Lanis finally exhales.
“So. A nightmare, indeed,” Morris says, thrumming his fingers against the arm of his leather seat. “We’re having our crypto-linguists analyze the symbology across the floor. It’s nothing they can make sense of, yet. But it seems apparent that this… shrine, for lack of a better word, has certain mytho-genic echoes that cannot be ignored. I find your hypothesis of this entity’s goal of tearing a hole between dimensions increasingly persuasive. And if it can… corrupt people like this…” Morris inclines his head slightly to the holo-cast. "Well, time is against us. But that's not all." He glances at Tallin.
Tallin says, “With Fleet’s intel, we have surmised that the enemy has, as of yet, taken no Navigators alive. However…”
The holo-cast spins and focuses on a new location, one that Lanis recognizes.
“It has managed to capture a cohort of the Fleet Academy cadets."
The words linger in the dark air, and Lanis feels not just her arms, but her entire body go cold. Some expression must pass over her face, for Morris grimaces, almost in sympathy to her reaction. Admiral Ren says nothing, but simply continues to stare straight ahead into space. Tallin looks to the admiral, as if waiting for her to speak. When she does not, she continues.
“Fleet tried to evacuate planetary Fleet Academy,” Tallin says, “but they were only partially successful.”
The holo-cast spins again, showing red and green dots falling down from high orbit down to Terra. Most wink out before they reach the ground, but some, more red than green, manage to land. It appears that Fleet and the anomaly each had an insertion carrier, and that most of the corrupted Insertion Units were answered in kind by Fleet’s own units. However, the majority of both appear to have been destroyed by orbital ships before they landed.
“The enemy managed to land three Heavy Insertion Units outside the Fleet Academy grounds, whereas Fleet only managed one,” Tallin continues. “Fleet’s Unit was destroyed, though it did take a corrupted Unit out with it. These Units, along with Kaisho infiltration teams, then captured a number of Fleet’s academy cadets. Our intelligence implies that they haven’t been extracted, but are still at the academy grounds, awaiting their… purpose.”
Admiral Ren finally speaks, her voice a horse croak, acknowledging what Lanis already knows.

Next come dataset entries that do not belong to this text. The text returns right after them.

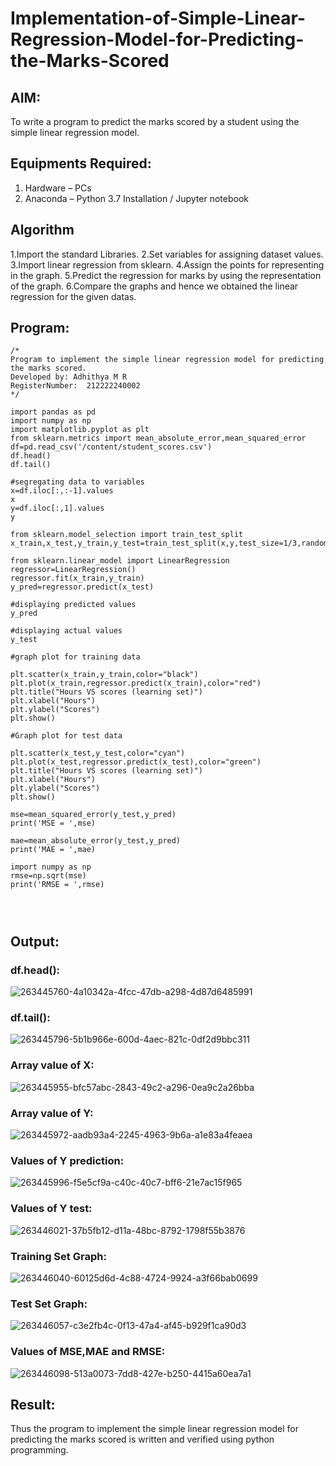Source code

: # Implementation-of-Simple-Linear-Regression-Model-for-Predicting-the-Marks-Scored

## AIM:
To write a program to predict the marks scored by a student using the simple linear regression model.

## Equipments Required:
1. Hardware – PCs
2. Anaconda – Python 3.7 Installation / Jupyter notebook

## Algorithm
1.Import the standard Libraries.
2.Set variables for assigning dataset values.
3.Import linear regression from sklearn.
4.Assign the points for representing in the graph.
5.Predict the regression for marks by using the representation of the graph.
6.Compare the graphs and hence we obtained the linear regression for the given datas.


## Program:
```
/*
Program to implement the simple linear regression model for predicting the marks scored.
Developed by: Adhithya M R
RegisterNumber:  212222240002
*/

import pandas as pd
import numpy as np
import matplotlib.pyplot as plt
from sklearn.metrics import mean_absolute_error,mean_squared_error
df=pd.read_csv('/content/student_scores.csv')
df.head()
df.tail()

#segregating data to variables
x=df.iloc[:,:-1].values
x
y=df.iloc[:,1].values
y

from sklearn.model_selection import train_test_split
x_train,x_test,y_train,y_test=train_test_split(x,y,test_size=1/3,random_state=0)

from sklearn.linear_model import LinearRegression
regressor=LinearRegression()
regressor.fit(x_train,y_train)
y_pred=regressor.predict(x_test)

#displaying predicted values
y_pred

#displaying actual values
y_test

#graph plot for training data

plt.scatter(x_train,y_train,color="black") 
plt.plot(x_train,regressor.predict(x_train),color="red") 
plt.title("Hours VS scores (learning set)") 
plt.xlabel("Hours") 
plt.ylabel("Scores") 
plt.show()

#Graph plot for test data

plt.scatter(x_test,y_test,color="cyan")
plt.plot(x_test,regressor.predict(x_test),color="green")
plt.title("Hours VS scores (learning set)")
plt.xlabel("Hours")
plt.ylabel("Scores")
plt.show()

mse=mean_squared_error(y_test,y_pred)
print('MSE = ',mse)

mae=mean_absolute_error(y_test,y_pred)
print('MAE = ',mae)

import numpy as np
rmse=np.sqrt(mse)
print('RMSE = ',rmse)




```

## Output:
### df.head():



![263445760-4a10342a-4fcc-47db-a298-4d87d6485991](https://github.com/AdhithyaMR/Implementation-of-Simple-Linear-Regression-Model-for-Predicting-the-Marks-Scored/assets/118834761/146d35ed-4f14-4c8e-bdd3-07ade7e5b9d3)

### df.tail():


![263445796-5b1b966e-600d-4aec-821c-0df2d9bbc311](https://github.com/AdhithyaMR/Implementation-of-Simple-Linear-Regression-Model-for-Predicting-the-Marks-Scored/assets/118834761/7af9b653-2f78-4548-8454-8063b529eeb9)

### Array value of X:

![263445955-bfc57abc-2843-49c2-a296-0ea9c2a26bba](https://github.com/AdhithyaMR/Implementation-of-Simple-Linear-Regression-Model-for-Predicting-the-Marks-Scored/assets/118834761/59af3702-f2a2-451a-9b21-e2b71b6d7e9d)

### Array value of Y:
![263445972-aadb93a4-2245-4963-9b6a-a1e83a4feaea](https://github.com/AdhithyaMR/Implementation-of-Simple-Linear-Regression-Model-for-Predicting-the-Marks-Scored/assets/118834761/dd615872-8acf-4558-906c-b284e32853a2)

### Values of Y prediction:
![263445996-f5e5cf9a-c40c-40c7-bff6-21e7ac15f965](https://github.com/AdhithyaMR/Implementation-of-Simple-Linear-Regression-Model-for-Predicting-the-Marks-Scored/assets/118834761/47605b32-5c9a-41dc-b626-7b6cb241ece0)

### Values of Y test:
![263446021-37b5fb12-d11a-48bc-8792-1798f55b3876](https://github.com/AdhithyaMR/Implementation-of-Simple-Linear-Regression-Model-for-Predicting-the-Marks-Scored/assets/118834761/c40f0ef1-171a-47e2-b469-d8ba6a1d868a)

### Training Set Graph:



![263446040-60125d6d-4c88-4724-9924-a3f66bab0699](https://github.com/AdhithyaMR/Implementation-of-Simple-Linear-Regression-Model-for-Predicting-the-Marks-Scored/assets/118834761/9523a6eb-3cb5-46d1-b807-d95834a8ce3e)

### Test Set Graph:
![263446057-c3e2fb4c-0f13-47a4-af45-b929f1ca90d3](https://github.com/AdhithyaMR/Implementation-of-Simple-Linear-Regression-Model-for-Predicting-the-Marks-Scored/assets/118834761/e858135a-132b-4260-805c-d37690ffb7df)

### Values of MSE,MAE and RMSE:


![263446098-513a0073-7dd8-427e-b250-4415a60ea7a1](https://github.com/AdhithyaMR/Implementation-of-Simple-Linear-Regression-Model-for-Predicting-the-Marks-Scored/assets/118834761/e46bf57a-0ce0-41b9-ba87-8126ae430f28)



## Result:
Thus the program to implement the simple linear regression model for predicting the marks scored is written and verified using python programming.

“Our Fleet navigators appear to have a certain resistance to the corruption, whether through their Warp shielding training, or their augments, or their ship AI pairings. Whatever the case, those resistances either do not exist, or are at a far lower threshold in the cadet classes,” Admiral Ren says, her jaw clenching.
“All the untapped psychic power, and none of the failsafes,” Lanis whispers.
“Correct,” Morris says. He leans back, his leather chair squeaking, and considers Lanis.
“We can’t do much to help Mars Fleet, and our subsidiaries are now holding the line against Kaisho. This is our highest priority." He glances at Admiral Ren, then back at Lanis. "We’re putting together an assault team. We’d like you to be part of it,” he says.
Lanis meets the man’s eyes with disbelief, then glancing to Admiral Ren and Tallin.
“What? But I’m an Arena pilot. I’m sure your pilots are far better than me.”
“That would be true,” Morris says. “But there’s a suit they can’t pilot. They don’t have the right implants for Fleet tech. ”
The holo-cast view changes again, and there, half slumped in the middle of the Cauldron’s ruined buildings, illuminated by a swirl of Murkata mag-levs and heavy equipment, slumps a Fleet Insertion Unit.